Entre o instante e o distante
Entre passado, presente e futuro, desafios do tempo afetam memória, ansiedade e esperança
A temporalidade da atualização inclemente incrementa uma angústia estrutural do existir: como viventes do tempo, foco no momento ou olhar no porvir? Como nunca, valoriza-se o saborear do agora, mas, também de forma inaudita, nos afligem as incertezas do horizonte, como bem mostra uma sociabilidade sombreada pelas dores endêmicas das ansiedades e depressões. Entre o instante e o distante, o que fazer da “vida, breve passageira do tempo”, como poetizou Nohêmia Santos Lima?
O presente como temporalidade única do existir tem em Santo Agostinho uma referenciação ímpar. Para ele, tempo é duração intervalar, sequências de presente demarcado pelas bordas do pretérito e do horizonte. Assim, teríamos “lembrança presente das coisas passadas, visão presente das coisas presentes e esperança presente das coisas futuras”.
A digitalidade vem afetando esse modo demasiadamente humano de vivenciar o tempo, especialmente o presente. Uma primeira questão é a obsolescência programada e cadenciada pela vertigem atualizadora da máquina digital, que cria excessos transbordantes de passado e de futuro.
Desse modo, constituem-se subjetividades amnésicas, incapazes da “lembrança presente das coisas passadas”. Esse mesmo sujeito ainda é sufocado pela avalanche ansiogênica do tsunami informacional que antecipa o futuro, devorando o presente com suas atualizações cada vez mais velozes, inabilitando-o à “esperança presente das coisas futuras”.
Outra questão é que, com atualização intermitente, o presente foi reduzido ao instante.
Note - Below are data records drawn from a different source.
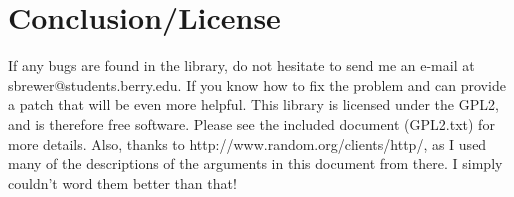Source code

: \documentclass[12 pt]{report}
\begin{document}
\chapter{Conclusion/License}

If any bugs are found in the library, do not hesitate to send me an e-mail
at sbrewer@students.berry.edu. If you know how to fix the problem and 
can provide a patch that will be even more helpful. This library is licensed 
under the GPL2, and is therefore free software. Please see the included document (GPL2.txt) 
for more details. Also, thanks to http://www.random.org/clients/http/, as I used many of the descriptions
of the arguments in this document from there. I simply couldn't word them better than that!
\end{document}
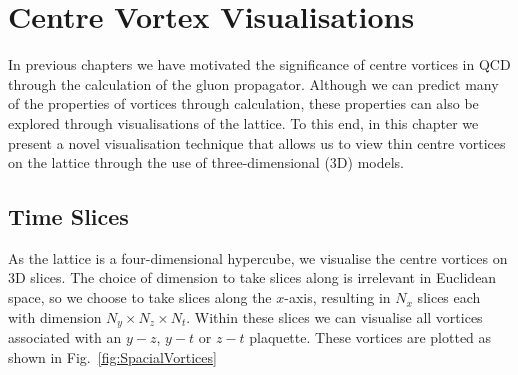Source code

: 
\chapter{Centre Vortex Visualisations}
In previous chapters we have motivated the significance of centre vortices in QCD through the calculation of the gluon propagator. Although we can predict many of the properties of vortices through calculation, these properties can also be explored through visualisations of the lattice. To this end, in this chapter we present a novel visualisation technique that allows us to view thin centre vortices on the lattice through the use of three-dimensional (3D) models.

\section{Time Slices}
As the lattice is a four-dimensional hypercube, we visualise the centre vortices on 3D slices. The choice of dimension to take slices along is irrelevant in Euclidean space, so we choose to take slices along the $x$-axis, resulting in $N_x$ slices each with dimension $N_y\times N_z\times N_t$. Within these slices we can visualise all vortices associated with an $y-z$, $y-t$ or $z-t$ plaquette. These vortices are plotted as shown in Fig.~\ref{fig:SpacialVortices}

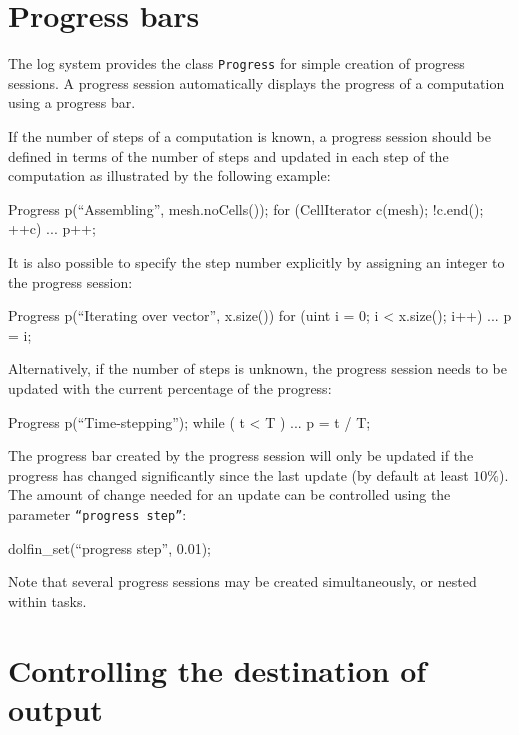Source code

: \section{Progress bars}

The \dolfin{} log system provides the class \texttt{Progress} for
simple creation of progress sessions. A progress session automatically
displays the progress of a computation using a progress bar.

If the number of steps of a computation is known, a progress session
should  be defined in terms of the number of steps and updated in each
step of the computation as illustrated by the following example:
\begin{code}
Progress p(``Assembling'', mesh.noCells());  
for (CellIterator c(mesh); !c.end(); ++c)
{
  ...
  p++;
}
\end{code}
It is also possible to specify the step number explicitly by assigning
an integer to the progress session:
\begin{code}
Progress p(``Iterating over vector'', x.size())
for (uint i = 0; i < x.size(); i++)
{
  ...
  p = i;
}
\end{code}

Alternatively, if the number of steps is unknown, the progress session
needs to be updated with the current percentage of the progress:
\begin{code}
Progress p(``Time-stepping'');
while ( t < T )
{
  ...
  p = t / T;
}
\end{code}

The progress bar created by the progress session will only be updated
if the progress has changed significantly since the last update (by
default at least $10\%$). The
amount of change needed for an update can be controlled using the
parameter \texttt{``progress step''}:
\begin{code}
dolfin_set(``progress step'', 0.01);
\end{code}

Note that several progress sessions may be created simultaneously, or
nested within tasks.

\section{Controlling the destination of output}

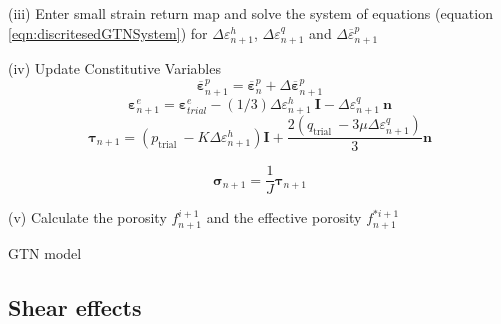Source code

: \documentclass[sn-mathphys,Numbered,draft]{sn-jnl}%
\begin{document}
\begin{algorithm}[H]
(iii) Enter small strain return map and solve the system of equations (equation \ref{eqn:discritesedGTNSystem}) for $\Delta {\varepsilon}_{n+1}^h$, $\Delta {\varepsilon}_{n+1}^q$ and $\Delta \overline{{\varepsilon}}^p_{n+1}$


(iv) Update Constitutive Variables
\begin{equation}
\overline{\boldsymbol{\varepsilon}}^p_{n+1}=\overline{\boldsymbol{\varepsilon}}^p_{n}+\Delta \overline{\boldsymbol{\varepsilon}}^p_{n+1}\nonumber
\end{equation}
\begin{equation}
\boldsymbol{\varepsilon}^{e}_{n+1}=\boldsymbol{\varepsilon}^{e}_{trial}-(1/3)\Delta {\varepsilon}_{n+1}^h\ \mathbf{I}-\Delta {\varepsilon}_{n+1}^q\ \mathbf{n}\nonumber
\end{equation}
\begin{equation}
\boldsymbol{\tau}_{n+1}=(p_{\text {trial }}-K \Delta \varepsilon_{n+1}^h)\mathbf{I}+\frac{2(q_{\text {trial }}-3 \mu \Delta \varepsilon_{n+1}^q)}{3}\mathbf{n} \nonumber
\end{equation}

\begin{equation}
\boldsymbol{\sigma}_{n+1}=\frac{1}{J}\boldsymbol{\tau}_{n+1}\nonumber
\end{equation}

(v) Calculate the porosity $f^{i+1}_{n+1}$ and the effective porosity $f^{*i+1}_{n+1}$
\caption{GTN model}
\end{algorithm}

\subsection{Shear effects}
\end{document}
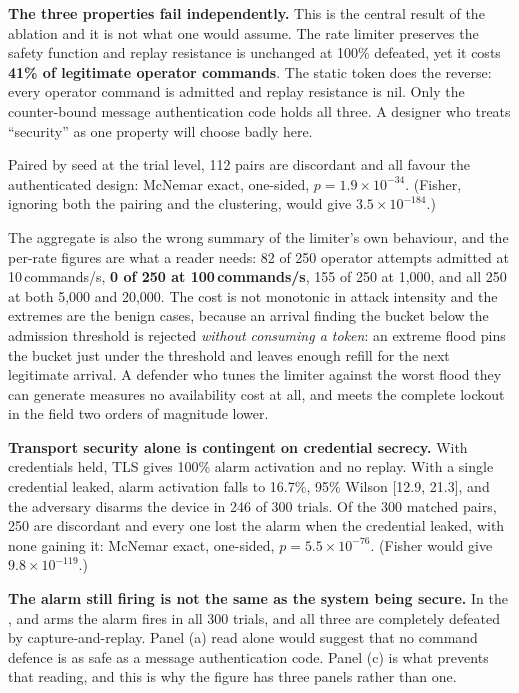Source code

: \textbf{The three properties fail independently.} This is the central result of the ablation and
it is not what one would assume. The rate limiter preserves the safety function and replay
resistance is unchanged at 100\% defeated, yet it costs \textbf{41\% of legitimate operator
commands}. The static token does the reverse: every operator command is admitted and replay
resistance is nil. Only the counter-bound message authentication code holds all three. A designer who treats
``security'' as one property will choose badly here.

Paired by seed at the trial level, 112 pairs are discordant and all favour the authenticated
design: McNemar exact, one-sided, $p = 1.9 \times 10^{-34}$. (Fisher, ignoring both the pairing
and the clustering, would give $3.5 \times 10^{-184}$.)

The aggregate is also the wrong summary of the limiter's own behaviour, and the per-rate figures
are what a reader needs: 82 of 250 operator attempts admitted at 10\,commands/s, \textbf{0 of 250
at 100\,commands/s}, 155 of 250 at 1,000, and all 250 at both 5,000 and 20,000. The cost is not
monotonic in attack intensity and the extremes are the benign cases, because an arrival finding
the bucket below the admission threshold is rejected \emph{without consuming a token}: an extreme
flood pins the bucket just under the threshold and leaves enough refill for the next legitimate
arrival. A defender who tunes the limiter against the worst flood they can generate measures no
availability cost at all, and meets the complete lockout in the field two orders of magnitude
lower.

\textbf{Transport security alone is contingent on credential secrecy.} With credentials held,
TLS gives 100\% alarm activation and no replay. With a single credential leaked, alarm
activation falls to 16.7\%, 95\% Wilson [12.9, 21.3], and the adversary disarms the device in
246 of 300 trials. Of the 300 matched pairs, 250 are discordant and every one lost the alarm when
the credential leaked, with none gaining it: McNemar exact, one-sided,
$p = 5.5 \times 10^{-76}$. (Fisher would give $9.8 \times 10^{-119}$.)

\textbf{The alarm still firing is not the same as the system being secure.} In the
,  and  arms the alarm fires in all 300 trials, and all
three are completely defeated by capture-and-replay. Panel (a) read alone would suggest that no
command defence is as safe as a message authentication code. Panel (c) is what prevents that
reading, and this is why the figure has three panels rather than one.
Devido à dupla dimensão existencial – presencial/digital –, esse instante ainda foi fatiado em diversas camadas de experiência, aquelas inúmeras ofertadas por cada aplicativo do ciberterritório planetário e também aquelas vividas presencialmente. Resultado: estamos vivendo a opressão de uma hipertrofia do atual, com inúmeros presentes-instantes concomitantes.
Seja pelo volume de atualizações, seja pela incapacidade de imaginar o que logo virá e já, já evaporará no triturador inclemente da engenhoca insana de antecipar o futuro, volatilizar e comprimir o presente e produzir pretérito sem lastro mnemônico, estamos constituindo uma realidade de sujeitos perdidos no tempo, o que equivale dizer, perdidos na experiência do existir.
Ansiedades, que se caracterizam basicamente por excesso de futuro no presente, e depressões, que sintetizam essencialmente a percepção de impotência diante do insondável e do acachapante do existir, tornam-se alguns dos mal-estares mais recorrentes da atualidade. Reequilibrar a experiência temporal é mais que urgente.
Nesse processo, vale lembrar: “tempus rerum imperator” – “tempo rege todas as coisas”. Ao que se deve agregar: “nulla fluat cuius non meminisse velis” – “nenhuma hora passe que não desejes recordar”. Que sejamos capazes, pois, de uma experiência virtuosa do tempo, que nos permita fruir o agora, inspirados pelas memórias do que passou e pela esperança do que podemos inventar, como observou Santo Agostinho.